Alternate Symbol(s):  MGRUF | T.MRT.UN

Morguard Real Estate Investment Trust is a Canada-based closed-end real estate investment trust. The Company provides real estate advisory services and portfolio management services, specializing in publicly traded equities and fixed-income securities, to institutional clients and private investors. The Company owns a diversified portfolio of 46 retail, office and industrial income-producing... see more

TSX:MRT.DB.A - Post Discussion

Post by 15Stanmore on Mar 04, 2021 1:06pm

FMV of MRT.UN properties

At December 31, 2019 the audited FS of MRT.UN reported a unit holder's equity or $1,537 million and 60,735,539 units issued and outstanding, for a Net FMV per unit of $25.32. Total assets were $2,937 million and liabilities were $1,399 million.

The shares closed on December 31, 2019 at $11.79, a 53% discount to its apparent audited FMV.
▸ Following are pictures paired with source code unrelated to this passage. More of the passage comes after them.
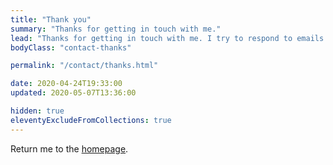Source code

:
 ```yaml
---
title: "Thank you"
summary: "Thanks for getting in touch with me."
lead: "Thanks for getting in touch with me. I try to respond to emails within a couple of days."
bodyClass: "contact-thanks"

permalink: "/contact/thanks.html"

date: 2020-04-24T19:33:00
updated: 2020-05-07T13:36:00

hidden: true
eleventyExcludeFromCollections: true
---
```


Return me to the <a href="/">homepage</a>.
At December 31, 2020 the audited FS of MRT.UN reported a unit holder's equity or $1,158 million and 64,125,215 units issued and outstanding, for a Net FMV per unit of $18.05. Total assets were $2,558 million and liabilities were $1,400 million.

The shares closed on December 31, 2019 at $5.39, a 70% discount to its apparent audited FMV.

This would appear to be an unsupportable discount, especially when compared to other Canadian REITs many of whom trade at a modest 5% to 10% discount, and some who trade at a premium (TNT.UN for example, currently trading at an 8% premium).

On the other hand, the earnings generated by the FMV assets appear to be significantly below industry standards. Does this suggest the current FMV calculations of the properties are vastly overstated, even after being written down by $420 million (about 14%) at the end of 2020.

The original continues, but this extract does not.